(Dataset items)
+ + +

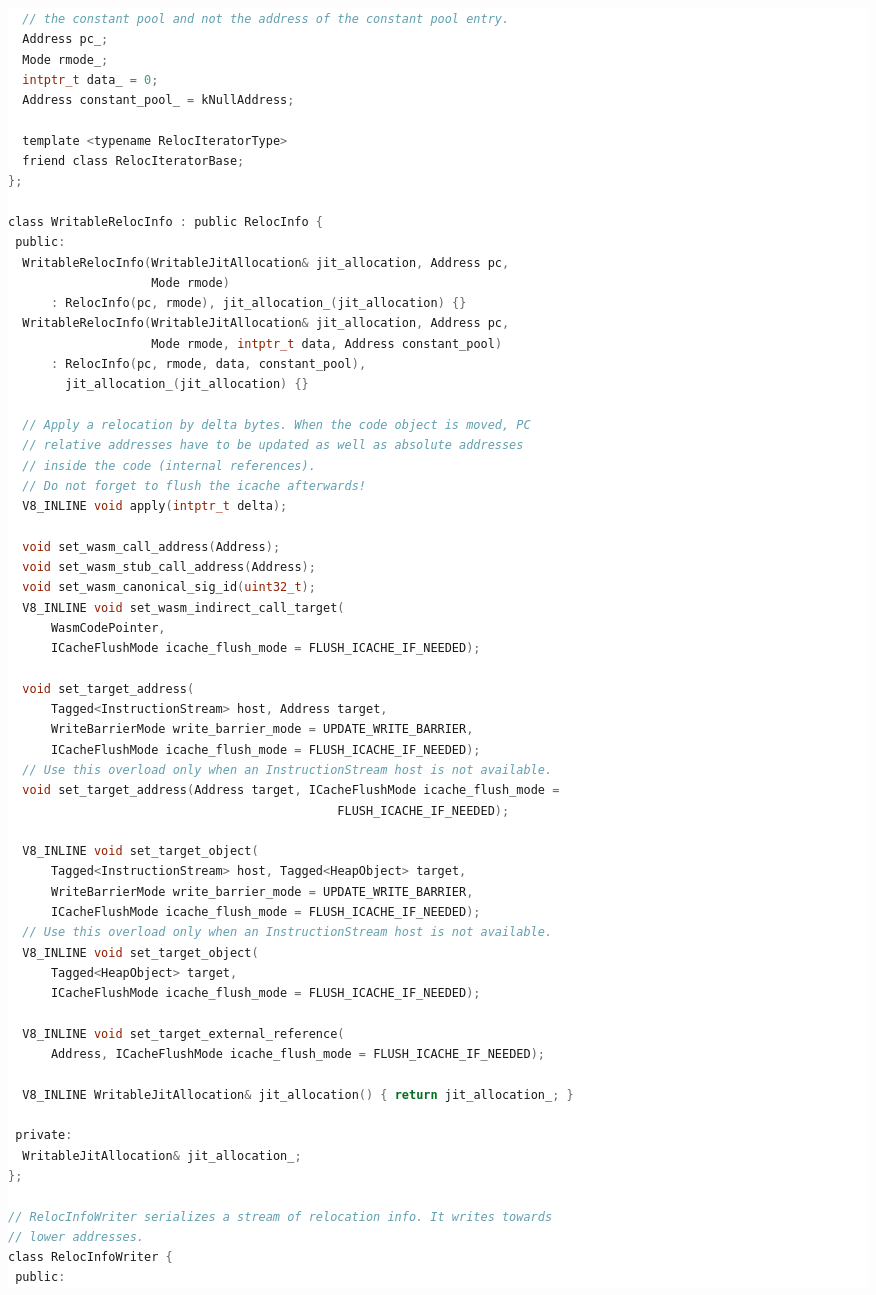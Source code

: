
 ```c
  // the constant pool and not the address of the constant pool entry.
  Address pc_;
  Mode rmode_;
  intptr_t data_ = 0;
  Address constant_pool_ = kNullAddress;

  template <typename RelocIteratorType>
  friend class RelocIteratorBase;
};

class WritableRelocInfo : public RelocInfo {
 public:
  WritableRelocInfo(WritableJitAllocation& jit_allocation, Address pc,
                    Mode rmode)
      : RelocInfo(pc, rmode), jit_allocation_(jit_allocation) {}
  WritableRelocInfo(WritableJitAllocation& jit_allocation, Address pc,
                    Mode rmode, intptr_t data, Address constant_pool)
      : RelocInfo(pc, rmode, data, constant_pool),
        jit_allocation_(jit_allocation) {}

  // Apply a relocation by delta bytes. When the code object is moved, PC
  // relative addresses have to be updated as well as absolute addresses
  // inside the code (internal references).
  // Do not forget to flush the icache afterwards!
  V8_INLINE void apply(intptr_t delta);

  void set_wasm_call_address(Address);
  void set_wasm_stub_call_address(Address);
  void set_wasm_canonical_sig_id(uint32_t);
  V8_INLINE void set_wasm_indirect_call_target(
      WasmCodePointer,
      ICacheFlushMode icache_flush_mode = FLUSH_ICACHE_IF_NEEDED);

  void set_target_address(
      Tagged<InstructionStream> host, Address target,
      WriteBarrierMode write_barrier_mode = UPDATE_WRITE_BARRIER,
      ICacheFlushMode icache_flush_mode = FLUSH_ICACHE_IF_NEEDED);
  // Use this overload only when an InstructionStream host is not available.
  void set_target_address(Address target, ICacheFlushMode icache_flush_mode =
                                              FLUSH_ICACHE_IF_NEEDED);

  V8_INLINE void set_target_object(
      Tagged<InstructionStream> host, Tagged<HeapObject> target,
      WriteBarrierMode write_barrier_mode = UPDATE_WRITE_BARRIER,
      ICacheFlushMode icache_flush_mode = FLUSH_ICACHE_IF_NEEDED);
  // Use this overload only when an InstructionStream host is not available.
  V8_INLINE void set_target_object(
      Tagged<HeapObject> target,
      ICacheFlushMode icache_flush_mode = FLUSH_ICACHE_IF_NEEDED);

  V8_INLINE void set_target_external_reference(
      Address, ICacheFlushMode icache_flush_mode = FLUSH_ICACHE_IF_NEEDED);

  V8_INLINE WritableJitAllocation& jit_allocation() { return jit_allocation_; }

 private:
  WritableJitAllocation& jit_allocation_;
};

// RelocInfoWriter serializes a stream of relocation info. It writes towards
// lower addresses.
class RelocInfoWriter {
 public:
```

+ + +

The answer must be a single number: the count of lines in the entries that include "InstructionStream".

Result => 4